1.	You will expedite the review process if you address each
portion
of every numbered comment that appears in this letter.  Provide
complete responses and, where disclosure has changed, indicate
precisely where in the marked version of the amendment you file we
will find your responsive changes.  Similarly, to minimize the
likelihood that we will reissue comments, please make
corresponding
changes where applicable throughout your documents.  For example,
we
might comment on one section or example, but our silence on
similar or
related disclosure elsewhere does not relieve you of the need to
make
appropriate revisions elsewhere in the same document or other
document
as appropriate.

Registration Statement on Form SB-2

Recent Developments, page 2

2.	Expand this section to clearly discuss the reverse takeover
cited
in prior comment 3.  We note your discussion on page 39.

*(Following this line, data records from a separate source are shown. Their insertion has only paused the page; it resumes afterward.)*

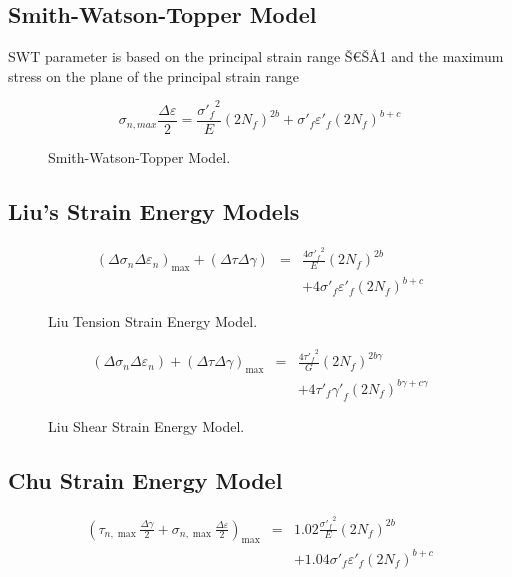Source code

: \documentclass[preprint,5p,twocolumn,11pt,sort&compress]{elsarticle}
\begin{document}
\subsection{Smith-Watson-Topper Model}
SWT parameter is based on the principal strain range Š€ŠÅ1 and the maximum stress on the plane of the principal
strain range

\[{\sigma _{n,max}}\frac{{\Delta \varepsilon }}{2} = \frac{{{{\sigma '}_f}^2}}{E}{\left( {2{N_f}} \right)^{2b}} + {\sigma '_f}{\varepsilon '_f}{\left( {2{N_f}} \right)^{b + c}}\]
\begin{figure}[!htp]
\caption{Smith-Watson-Topper Model.}
\label{Fig:NF-NP-SWT}
\end{figure}

\subsection{Liu's Strain Energy Models}
\begin{eqnarray*}
{\left( {\Delta {\sigma _n}\Delta {\varepsilon _n}} \right)_{\max }} + \left( {\Delta \tau \Delta \gamma } \right) &=& \frac{{4{{\sigma '}_f}^2}}{E}{\left( {2{N_f}} \right)^{2b}}
\\
& & + 4{{\sigma '}_f}{{\varepsilon '}_f}{\left( {2{N_f}} \right)^{b + c}}
\end{eqnarray*}

\begin{figure}[!htp]
\caption{Liu Tension Strain Energy Model.}
\label{Fig:NF-NP-Liu}
\end{figure}

\begin{eqnarray*}
\left( {\Delta {\sigma _n}\Delta {\varepsilon _n}} \right) + {\left( {\Delta \tau \Delta \gamma } \right)_{\max }} &=& \frac{{4{{\tau '}_f}^2}}{G}{\left( {2{N_f}} \right)^{2b\gamma }}
\\
&& + 4{{\tau '}_f}{{\gamma '}_f}{\left( {2{N_f}} \right)^{b\gamma  + c\gamma }}
\end{eqnarray*}

\begin{figure}[!htp]
\caption{Liu Shear Strain Energy Model.}
\label{Fig:NF-NP-Liu2}
\end{figure}

\subsection{Chu Strain Energy Model}
\begin{eqnarray*}
{\left( {{\tau _{n,\max }}\frac{{\Delta \gamma }}{2} + {\sigma _{n,\max }}\frac{{\Delta \varepsilon }}{2}} \right)_{\max }} &=& 1.02\frac{{{{\sigma '}_f}^2}}{E}{\left( {2{N_f}} \right)^{2b}} \\
&& + 1.04{{\sigma '}_f}{{\varepsilon '}_f}{\left( {2{N_f}} \right)^{b + c}}
\end{eqnarray*}
\end{document}
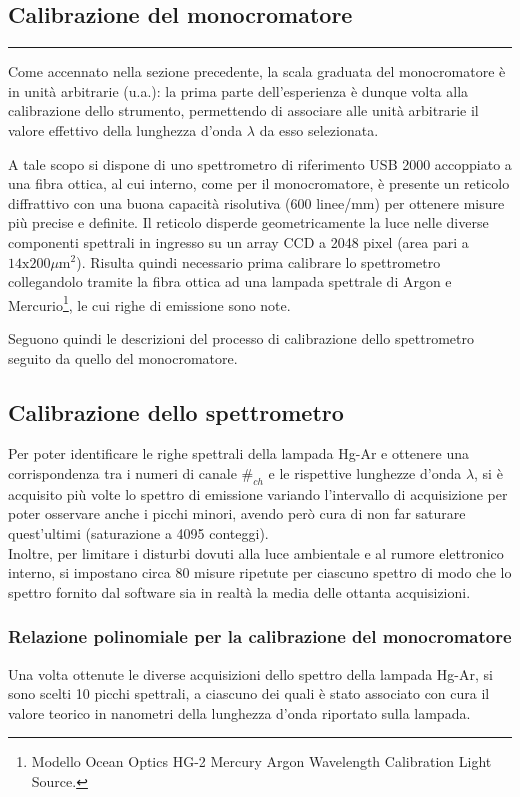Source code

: \begin{center}
  \section{Calibrazione del monocromatore}
\medskip
\end{center}
{\color{gray}\hrule}
\medskip

Come accennato nella sezione precedente, la scala graduata del monocromatore è in unità arbitrarie (u.a.): la prima parte dell'esperienza è dunque volta alla calibrazione dello strumento, permettendo di associare alle unità arbitrarie il valore effettivo della lunghezza d'onda $\lambda$ da esso selezionata. 

A tale scopo si dispone di uno spettrometro di riferimento USB 2000 accoppiato a una fibra ottica, al cui interno, come per il monocromatore, è presente un reticolo diffrattivo con una buona capacità risolutiva ($600$ linee/mm) per ottenere misure più precise e definite. Il reticolo disperde geometricamente la luce nelle diverse componenti spettrali in ingresso su un array CCD a 2048 pixel (area pari a $14 \text{x}200\mu\text{m}^2$). Risulta quindi necessario prima calibrare lo spettrometro collegandolo tramite la fibra ottica ad una lampada spettrale di Argon e Mercurio\footnote{Modello Ocean Optics HG-2 Mercury Argon Wavelength Calibration Light Source.}, le cui righe di emissione sono note.

Seguono quindi le descrizioni del processo di calibrazione dello spettrometro seguito da quello del monocromatore. 


\subsection{Calibrazione dello spettrometro}
Per poter identificare le righe spettrali della lampada Hg-Ar e ottenere una corrispondenza tra i numeri di canale $\#_{ch}$ e le rispettive lunghezze d’onda $\lambda$, si è acquisito più volte lo spettro di emissione variando l'intervallo di acquisizione per poter osservare anche i picchi minori, avendo però cura di non far saturare quest'ultimi (saturazione a 4095 conteggi). \\ Inoltre, per limitare i disturbi dovuti alla luce ambientale e al rumore elettronico interno, si impostano circa 80 misure ripetute per ciascuno spettro di modo che lo spettro fornito dal software sia in realtà la media delle ottanta acquisizioni.

\subsubsection{Relazione polinomiale per la calibrazione del monocromatore}
Una volta ottenute le diverse acquisizioni dello spettro della lampada Hg-Ar, si sono scelti 10 picchi spettrali, a ciascuno dei quali è stato associato con cura il valore teorico in nanometri della lunghezza d'onda riportato sulla lampada.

3.	We note your response to our prior comment 5.  We note your
updated disclosure in regard to the loan. Please explain what you
mean
when you say the loan "will be extinguished."

4.	We note your response to our prior comment 6.  You indicated
in
your response that you provided copies of the private placement
memorandum and Canadian offering memorandum.  However, these
documents
were not included in the package you sent us. Please provide these
documents.

5.	Please separate your discussion of the first and second
private
placements to more clearly state the total proceeds received from
each
placement (we note that you discuss the first placement and the
first
closing on the second placement together), the amount of cash
commissions paid from the proceeds, identifying the persons who
received the commissions, the net proceeds to you, and the use of
proceeds.  Please also provide the same information for the third
offering.

6.	You provide two different dates for the date of the first
closing
on the second private placement, September 27 and October 27.
Please
revise or advise.





Selling Stockholders, page 17

7.	We note your response to our prior comment 11.  However,
there
are still several entities for which the identity of the natural
persons with power to vote or to dispose of the securities offered
for
resale has not been provided.  Please provide this information.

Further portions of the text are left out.